Material to process START
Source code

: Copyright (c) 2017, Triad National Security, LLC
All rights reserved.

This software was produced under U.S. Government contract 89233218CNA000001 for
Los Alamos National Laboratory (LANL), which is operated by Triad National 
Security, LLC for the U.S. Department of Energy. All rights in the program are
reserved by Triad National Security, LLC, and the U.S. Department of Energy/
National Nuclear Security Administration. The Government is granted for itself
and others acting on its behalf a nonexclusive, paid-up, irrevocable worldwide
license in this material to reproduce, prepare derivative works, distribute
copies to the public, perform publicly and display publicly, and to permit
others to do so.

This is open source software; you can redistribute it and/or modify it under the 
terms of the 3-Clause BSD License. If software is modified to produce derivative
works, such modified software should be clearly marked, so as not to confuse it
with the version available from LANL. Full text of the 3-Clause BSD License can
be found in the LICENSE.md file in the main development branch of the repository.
Material to process END
• What the task asks: Your output should consist solely of the lines from the beginning of the entries through the line containing "with the version", reproduced exactly.

• Written solution:
Source code

: Copyright (c) 2017, Triad National Security, LLC
All rights reserved.

This software was produced under U.S. Government contract 89233218CNA000001 for
Los Alamos National Laboratory (LANL), which is operated by Triad National 
Security, LLC for the U.S. Department of Energy. All rights in the program are
reserved by Triad National Security, LLC, and the U.S. Department of Energy/
National Nuclear Security Administration. The Government is granted for itself
and others acting on its behalf a nonexclusive, paid-up, irrevocable worldwide
license in this material to reproduce, prepare derivative works, distribute
copies to the public, perform publicly and display publicly, and to permit
others to do so.

This is open source software; you can redistribute it and/or modify it under the 
terms of the 3-Clause BSD License. If software is modified to produce derivative
works, such modified software should be clearly marked, so as not to confuse it
with the version available from LANL. Full text of the 3-Clause BSD License can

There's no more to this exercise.